Father versus mother’s education
Parental education is key determinant that influence children’s schooling decision (De Haan, 2011; Pufall et al., 2016). Educated parents put more emphasis on the education of their children as compared to those parents with low or no education at all (Hill and Duncan, 1987). Educated parents prefer to send their children to full-time school or join schools while working part-time as opposed to those uneducated parents who will let their children to work full-time. (Ravallion and Wodon, 2000). Literature suggests that, that paternal education is more influential than maternal education (Ermisch and Pronzato, 2010; Marks, 2008). We separately include the variable of fathers education and mother education to test for the hypothesis if maternal education has greater effect than paternal on our outcome variable. The result in the Appendix A Table A.4 and A.5 show that the marginal effects on propensity to school enrolment both fathers and mothers education seems to be of similar magnitude. The Fairlie decomposition result in the Appendix A Table A.6 show that mother education contribute higher for ethnic Pahstuns. For the rest of the groups the difference almost remain the same.
Discussion and conclusion
In this chapter, we investigate the differences in school enrolment across ethnic groups in Pakistan and what primary factors account for these differences. The result suggests that there are substantial ethnic disparities in school enrolment in Pakistan. The first part of our result shows that ethnic Pashtuns, Balochs, Sindhis, and Siraykis have much lower enrolment rate, while Mohajirs and Punjabis have comparatively higher enrolment rates.

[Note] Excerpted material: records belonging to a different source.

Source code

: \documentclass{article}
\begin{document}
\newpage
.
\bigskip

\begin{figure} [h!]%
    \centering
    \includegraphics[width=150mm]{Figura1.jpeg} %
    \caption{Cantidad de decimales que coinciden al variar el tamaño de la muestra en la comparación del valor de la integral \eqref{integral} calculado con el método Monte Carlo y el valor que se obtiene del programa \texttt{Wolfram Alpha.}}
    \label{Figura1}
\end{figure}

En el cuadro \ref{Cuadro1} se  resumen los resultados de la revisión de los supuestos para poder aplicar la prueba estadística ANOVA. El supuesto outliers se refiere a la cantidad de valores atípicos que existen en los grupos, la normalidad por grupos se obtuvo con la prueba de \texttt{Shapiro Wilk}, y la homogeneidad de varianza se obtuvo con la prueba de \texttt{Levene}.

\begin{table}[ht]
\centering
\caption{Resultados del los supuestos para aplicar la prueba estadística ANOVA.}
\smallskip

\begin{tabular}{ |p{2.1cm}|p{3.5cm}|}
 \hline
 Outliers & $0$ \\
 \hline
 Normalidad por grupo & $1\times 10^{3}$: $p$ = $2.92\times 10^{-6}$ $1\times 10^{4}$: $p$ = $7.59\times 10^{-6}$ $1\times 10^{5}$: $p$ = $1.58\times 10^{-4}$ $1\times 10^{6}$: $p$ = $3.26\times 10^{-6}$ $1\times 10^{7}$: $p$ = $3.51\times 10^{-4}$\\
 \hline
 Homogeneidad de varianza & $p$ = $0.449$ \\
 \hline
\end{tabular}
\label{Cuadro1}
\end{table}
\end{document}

In the second part, we explored the reasons for these ethnic disparities in enrolment between ethnic majority Punjabis and other ethnic minority groups. The results show that the impact of explanatory variables on child school enrolment varies depending on the ethnic groups. The set of variables included that has the largest coefficients of marginal effects were gender, parental education, and socioeconomic status. However, region and parental education played a considerable role compared to other factors. The results suggest that ethnicity influences school enrolment for children implying that there are historical, cultural and other factors that block these children from their right to have education.
The analysis generates more refined policy implications. For example, enhancing household income or reducing poverty would help increasing school attendance, but it will not work for all ethnic groups living in Pakistan. Our analysis of this study identified that place of residence, and household characteristics, along with unobservable characteristics, are responsible for the disparities in school enrolment. In order to have further progress towards universal enrolment, our analysis proposes a number of possibilities. Conditional cash transfer (Ladhani and Sitter, 2020) and offering transportation to pupils could be one solution since education is free and it is the state’s responsibility to provide the students with vouchers (see for example (Moe, 2004)). The government should provide bus service or any other means of transportation to increase enrolment and reduce dropout rates. The numbers of private schools are mostly established in cities and large population hubs; it could be extended to the marginalised ethnic groups with the help of public-private partnership. Ethnic-based policies aimed at encouraging entrance to school could ensure progress towards achieving universal enrolment. Future research should be directed towards gender gaps in educational outcomes in ethnic groups.
Gender gaps in school enrolment in rural Pakistan
Gender equality has been considered a human right in global policy discussions. Regardless of gender, colour, and race, all humans are born free and equal in dignity and rights. However, the world is still far away from achieving gender equality (Assembly, 1948; Bajaj and Kidwai, 2016). Consequently, the question of gender inequality remains a fundamental challenge for the policymakers due to its considerable effect on human capital formation and economic growth (Duflo, 2012).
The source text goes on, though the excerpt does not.